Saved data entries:
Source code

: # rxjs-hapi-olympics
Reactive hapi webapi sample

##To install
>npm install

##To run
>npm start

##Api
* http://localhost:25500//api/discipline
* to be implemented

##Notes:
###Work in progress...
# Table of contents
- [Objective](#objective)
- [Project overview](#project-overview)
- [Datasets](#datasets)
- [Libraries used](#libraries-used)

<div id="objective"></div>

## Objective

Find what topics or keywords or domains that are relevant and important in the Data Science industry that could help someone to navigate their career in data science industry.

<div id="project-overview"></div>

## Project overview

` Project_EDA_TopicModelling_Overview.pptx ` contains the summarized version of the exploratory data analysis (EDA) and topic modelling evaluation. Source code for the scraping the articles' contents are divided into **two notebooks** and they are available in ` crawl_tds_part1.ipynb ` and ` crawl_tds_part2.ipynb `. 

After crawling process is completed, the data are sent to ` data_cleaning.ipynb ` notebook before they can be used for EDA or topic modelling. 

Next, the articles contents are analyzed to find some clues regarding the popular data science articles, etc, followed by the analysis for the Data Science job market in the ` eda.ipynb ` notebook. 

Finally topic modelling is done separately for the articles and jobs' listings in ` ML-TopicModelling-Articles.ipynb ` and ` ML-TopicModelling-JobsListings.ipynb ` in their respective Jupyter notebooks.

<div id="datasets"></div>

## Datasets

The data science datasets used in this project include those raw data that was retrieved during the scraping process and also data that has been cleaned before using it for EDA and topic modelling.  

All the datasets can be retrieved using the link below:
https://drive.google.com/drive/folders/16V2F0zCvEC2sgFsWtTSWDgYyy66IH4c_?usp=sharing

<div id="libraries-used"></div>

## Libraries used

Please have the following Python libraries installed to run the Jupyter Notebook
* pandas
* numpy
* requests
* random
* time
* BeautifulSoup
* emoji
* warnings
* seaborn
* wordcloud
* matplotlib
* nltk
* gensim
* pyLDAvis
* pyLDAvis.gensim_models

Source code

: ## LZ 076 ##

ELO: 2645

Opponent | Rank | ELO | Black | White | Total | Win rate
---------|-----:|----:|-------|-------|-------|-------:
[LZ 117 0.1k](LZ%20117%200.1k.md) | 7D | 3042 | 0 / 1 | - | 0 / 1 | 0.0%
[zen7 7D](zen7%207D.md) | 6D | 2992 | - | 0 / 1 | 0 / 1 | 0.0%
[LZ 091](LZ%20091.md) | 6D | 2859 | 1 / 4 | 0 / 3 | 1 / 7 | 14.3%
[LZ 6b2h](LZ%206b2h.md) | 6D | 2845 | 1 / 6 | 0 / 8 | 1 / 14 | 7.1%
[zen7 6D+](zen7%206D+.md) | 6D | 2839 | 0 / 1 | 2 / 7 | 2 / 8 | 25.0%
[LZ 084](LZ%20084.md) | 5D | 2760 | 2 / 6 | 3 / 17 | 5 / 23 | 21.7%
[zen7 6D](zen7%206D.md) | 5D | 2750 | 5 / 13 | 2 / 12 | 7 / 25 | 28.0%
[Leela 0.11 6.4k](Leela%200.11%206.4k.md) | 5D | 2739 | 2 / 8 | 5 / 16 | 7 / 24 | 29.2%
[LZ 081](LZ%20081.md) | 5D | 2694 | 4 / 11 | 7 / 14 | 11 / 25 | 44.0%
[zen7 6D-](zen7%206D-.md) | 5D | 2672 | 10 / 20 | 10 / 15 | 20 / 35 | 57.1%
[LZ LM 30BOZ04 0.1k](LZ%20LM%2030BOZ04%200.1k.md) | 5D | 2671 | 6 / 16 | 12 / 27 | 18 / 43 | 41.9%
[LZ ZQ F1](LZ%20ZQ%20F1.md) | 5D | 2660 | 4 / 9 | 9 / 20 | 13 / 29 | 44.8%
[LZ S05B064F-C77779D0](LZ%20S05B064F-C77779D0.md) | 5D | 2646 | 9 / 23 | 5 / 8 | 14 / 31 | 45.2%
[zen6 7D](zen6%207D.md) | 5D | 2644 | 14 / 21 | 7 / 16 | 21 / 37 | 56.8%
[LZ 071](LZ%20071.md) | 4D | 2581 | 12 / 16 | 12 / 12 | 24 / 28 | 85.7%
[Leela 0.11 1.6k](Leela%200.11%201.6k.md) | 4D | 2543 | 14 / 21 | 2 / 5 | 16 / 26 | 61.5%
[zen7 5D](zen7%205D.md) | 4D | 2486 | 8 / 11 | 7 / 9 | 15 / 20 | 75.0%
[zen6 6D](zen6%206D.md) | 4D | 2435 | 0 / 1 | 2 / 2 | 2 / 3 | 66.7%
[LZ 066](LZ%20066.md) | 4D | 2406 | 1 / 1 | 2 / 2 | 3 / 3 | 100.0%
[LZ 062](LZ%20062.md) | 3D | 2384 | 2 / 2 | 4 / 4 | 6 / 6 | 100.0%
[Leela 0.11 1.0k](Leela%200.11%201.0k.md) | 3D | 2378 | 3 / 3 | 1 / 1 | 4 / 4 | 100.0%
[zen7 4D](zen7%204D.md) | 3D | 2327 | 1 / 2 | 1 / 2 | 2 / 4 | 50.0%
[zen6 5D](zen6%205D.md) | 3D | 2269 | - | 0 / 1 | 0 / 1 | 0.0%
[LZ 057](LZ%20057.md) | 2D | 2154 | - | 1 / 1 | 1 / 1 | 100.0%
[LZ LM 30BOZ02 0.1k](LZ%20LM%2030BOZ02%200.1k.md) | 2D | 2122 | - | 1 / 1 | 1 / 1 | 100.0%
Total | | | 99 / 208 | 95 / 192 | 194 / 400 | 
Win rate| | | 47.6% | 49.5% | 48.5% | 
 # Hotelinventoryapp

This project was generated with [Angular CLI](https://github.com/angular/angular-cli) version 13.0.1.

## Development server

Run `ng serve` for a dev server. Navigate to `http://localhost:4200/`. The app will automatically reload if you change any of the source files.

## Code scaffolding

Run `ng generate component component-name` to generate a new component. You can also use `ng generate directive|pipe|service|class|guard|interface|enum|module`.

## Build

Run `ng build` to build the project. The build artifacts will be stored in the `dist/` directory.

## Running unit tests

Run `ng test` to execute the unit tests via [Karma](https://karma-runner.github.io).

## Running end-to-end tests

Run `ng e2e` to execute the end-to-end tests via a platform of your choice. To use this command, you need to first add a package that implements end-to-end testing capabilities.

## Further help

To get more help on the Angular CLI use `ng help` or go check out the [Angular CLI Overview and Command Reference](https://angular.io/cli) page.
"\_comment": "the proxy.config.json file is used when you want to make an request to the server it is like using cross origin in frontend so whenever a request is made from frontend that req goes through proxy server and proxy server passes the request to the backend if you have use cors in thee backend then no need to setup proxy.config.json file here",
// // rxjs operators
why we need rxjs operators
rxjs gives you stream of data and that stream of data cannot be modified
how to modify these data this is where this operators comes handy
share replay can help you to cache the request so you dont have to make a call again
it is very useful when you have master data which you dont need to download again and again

### [Problem to solve]
The lines wanted are those from the one with "proxy.config.json file is" through the last line of the records, repeated exactly and with both ends included.

### [The answer]
"\_comment": "the proxy.config.json file is used when you want to make an request to the server it is like using cross origin in frontend so whenever a request is made from frontend that req goes through proxy server and proxy server passes the request to the backend if you have use cors in thee backend then no need to setup proxy.config.json file here",
// // rxjs operators
why we need rxjs operators
rxjs gives you stream of data and that stream of data cannot be modified
how to modify these data this is where this operators comes handy
share replay can help you to cache the request so you dont have to make a call again
it is very useful when you have master data which you dont need to download again and again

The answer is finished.